After dinner was over, the Commandant’s wife guided them up a steep hillside, to a little lowly mound, marked by one humble stone. “Bestushev-Marlinski, you know,” she went on to explain, “was condemned to be quartered alive by Nicholas the First, for his share in the Decembrist Uprising, which he steadily refused to disavow. But by some caprice in the heart of him who never knew mercy, he changed the sentence to exile for life in Siberia, and wrote under it the now famous—So be it, Nicholas! That was early in the summer of 1826, before the crowning of Nicholas.

“In 1828, the young Czar was beginning fresh wars in his new Caucasian possessions, for peace and safety here at Derbend, and also for the city of newly discovered wealth in oil, over the mountains, Baku. He had need of trained officers. He remembered Bestushev who had refused to disavow his guilt. Above all things Nicholas revered the truth. He changed his sentence again. He sent him, this time, to the Caucasus. But lest he be accounted too merciful, he stripped him of military honors, and made him a soldier in the ranks.

“In the bloody and perilous warfare that was being waged continually here, Bestushev, who had now changed his name to Bestushev-Marlinski, rapidly won promotion and became an officer again. Then he came to live right here, in the old bullet-shattered, smoke-blackened Fortress of Derbend,” pointing to walls above their heads marked by many sieges.

“Not long after his promotion, he fell in love with a young and beautiful girl, of poor family, in the village, by name, Oline Nesterzof. After a time she came to live with the writer.

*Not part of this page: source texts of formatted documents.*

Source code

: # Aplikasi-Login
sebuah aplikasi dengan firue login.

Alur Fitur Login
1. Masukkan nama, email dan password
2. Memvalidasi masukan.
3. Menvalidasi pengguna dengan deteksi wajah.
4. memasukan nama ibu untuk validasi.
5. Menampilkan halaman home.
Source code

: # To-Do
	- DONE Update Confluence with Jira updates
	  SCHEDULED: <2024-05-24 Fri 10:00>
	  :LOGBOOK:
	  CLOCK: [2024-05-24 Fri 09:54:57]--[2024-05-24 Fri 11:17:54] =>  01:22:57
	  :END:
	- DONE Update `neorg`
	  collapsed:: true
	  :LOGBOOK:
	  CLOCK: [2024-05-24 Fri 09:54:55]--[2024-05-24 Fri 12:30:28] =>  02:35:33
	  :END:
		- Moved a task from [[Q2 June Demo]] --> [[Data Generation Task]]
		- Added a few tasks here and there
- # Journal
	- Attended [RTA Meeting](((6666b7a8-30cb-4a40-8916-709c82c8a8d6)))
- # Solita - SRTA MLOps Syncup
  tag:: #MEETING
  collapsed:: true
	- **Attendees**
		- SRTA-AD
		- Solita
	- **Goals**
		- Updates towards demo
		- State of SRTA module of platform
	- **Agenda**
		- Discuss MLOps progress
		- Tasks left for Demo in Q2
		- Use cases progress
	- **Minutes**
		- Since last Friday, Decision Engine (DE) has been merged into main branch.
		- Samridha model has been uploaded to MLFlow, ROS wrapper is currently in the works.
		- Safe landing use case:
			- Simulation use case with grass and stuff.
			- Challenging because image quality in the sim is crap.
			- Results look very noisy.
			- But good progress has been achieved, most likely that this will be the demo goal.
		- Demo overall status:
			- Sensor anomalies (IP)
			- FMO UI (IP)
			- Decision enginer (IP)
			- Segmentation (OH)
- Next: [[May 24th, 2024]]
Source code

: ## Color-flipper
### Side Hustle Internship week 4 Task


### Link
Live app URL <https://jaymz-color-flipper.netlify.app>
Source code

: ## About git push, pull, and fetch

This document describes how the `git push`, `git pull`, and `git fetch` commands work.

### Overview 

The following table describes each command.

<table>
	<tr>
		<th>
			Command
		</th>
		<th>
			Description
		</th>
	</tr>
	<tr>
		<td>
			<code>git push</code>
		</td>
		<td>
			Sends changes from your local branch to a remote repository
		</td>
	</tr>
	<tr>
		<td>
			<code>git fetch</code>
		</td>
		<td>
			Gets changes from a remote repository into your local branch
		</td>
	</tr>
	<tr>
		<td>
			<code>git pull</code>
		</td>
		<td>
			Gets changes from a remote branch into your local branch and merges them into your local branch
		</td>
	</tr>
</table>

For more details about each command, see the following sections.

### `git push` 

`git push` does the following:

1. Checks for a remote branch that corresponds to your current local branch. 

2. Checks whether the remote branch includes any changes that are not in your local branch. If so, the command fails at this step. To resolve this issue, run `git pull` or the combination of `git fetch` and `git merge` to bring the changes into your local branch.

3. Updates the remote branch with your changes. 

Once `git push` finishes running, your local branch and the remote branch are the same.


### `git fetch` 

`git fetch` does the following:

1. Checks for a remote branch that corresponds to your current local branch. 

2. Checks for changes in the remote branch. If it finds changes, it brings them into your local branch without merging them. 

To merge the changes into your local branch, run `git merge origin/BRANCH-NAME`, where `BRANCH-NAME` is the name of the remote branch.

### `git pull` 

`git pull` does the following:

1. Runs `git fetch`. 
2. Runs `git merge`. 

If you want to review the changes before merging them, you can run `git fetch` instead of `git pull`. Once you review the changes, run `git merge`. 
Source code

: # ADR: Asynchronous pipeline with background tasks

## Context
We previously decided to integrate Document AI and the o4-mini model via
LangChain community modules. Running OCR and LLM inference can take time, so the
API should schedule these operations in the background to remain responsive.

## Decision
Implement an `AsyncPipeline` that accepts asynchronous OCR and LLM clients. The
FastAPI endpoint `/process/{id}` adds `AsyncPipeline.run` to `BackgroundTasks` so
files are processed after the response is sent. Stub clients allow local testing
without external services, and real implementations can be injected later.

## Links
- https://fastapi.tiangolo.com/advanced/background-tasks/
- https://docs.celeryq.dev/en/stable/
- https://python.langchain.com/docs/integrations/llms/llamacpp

“One night some Russian officers from Petersburg, were being banquetted in the very room where we have just been dining. When they were well under influence of wine, a friend of Bestushev, who had drunk too heavily, laughing, wagered he could prove the lovely Oline Nesterzof was untrue to her poet-lover. This enraged Bestushev to such degree he lost his head and took the wager. For days thereafter the friend of Bestushev spied upon the young and innocent girl, who was barely nineteen at that time, in order to win his wager. Finding it impossible to do so by fair means, he made a plot with other young friends of the poet—who had been present at the banquet—in order to play a trick upon him, and gave to Bestushev, at length, the ‘framed’ proof of her falsity.

“The emotional, unrestrained nature of Bestushev was deeply affected by treachery of the girl he sincerely loved. The very next day when Oline Nesterzof, ignorant of what had happened, and Bestushev were alone together in a room of this old Fortress of Derbend, a shot was heard. Bestushev, palled, disheveled, ran out to the courtyard, waving his arms wildly, calling for help. Oline Nesterzof was found upon the floor dying, having been shot through the breast. She was still able to speak, however. In her great and forgiving love for Bestushev, she declared that in attempting to clean his pistol she had shot herself by accident. This noble declaration of the dying girl, made in the presence of a priest, under the last rites of the Church, saved Bestushev from the death penalty.”

“And this is her grave, you say?” asked Dumas with emotion, looking down upon the humble marker of stone, which Bestushev had made. The only adornment upon the piece of marble was a rose, which the poet carved there, and which was now blackened with powder, broken. Beneath the rose one Russian word, sondba, was engraved, which means an Act of Fate. On the other side were her name and age.

Here lies the body of
Mademoiselle Oline Nesterzof
Born 1814. Died 1833.

Dumas was deeply touched by the humble grave and its story. He stood silent some time beside the pitiful, lonely, little mound of the ill-fated girl, hidden beneath grim walls of the Fortress of Derbend. Then he took his note book. He wrote a verse, something rare from hands of that single-hearted prosateur. He handed it to Commandant of the Fortress, asking him to have it engraved beneath the word fatality, with his name attached, as lasting memory of his visit to Derbend. Dumas said he loved poetry but he left the writing of it to other people.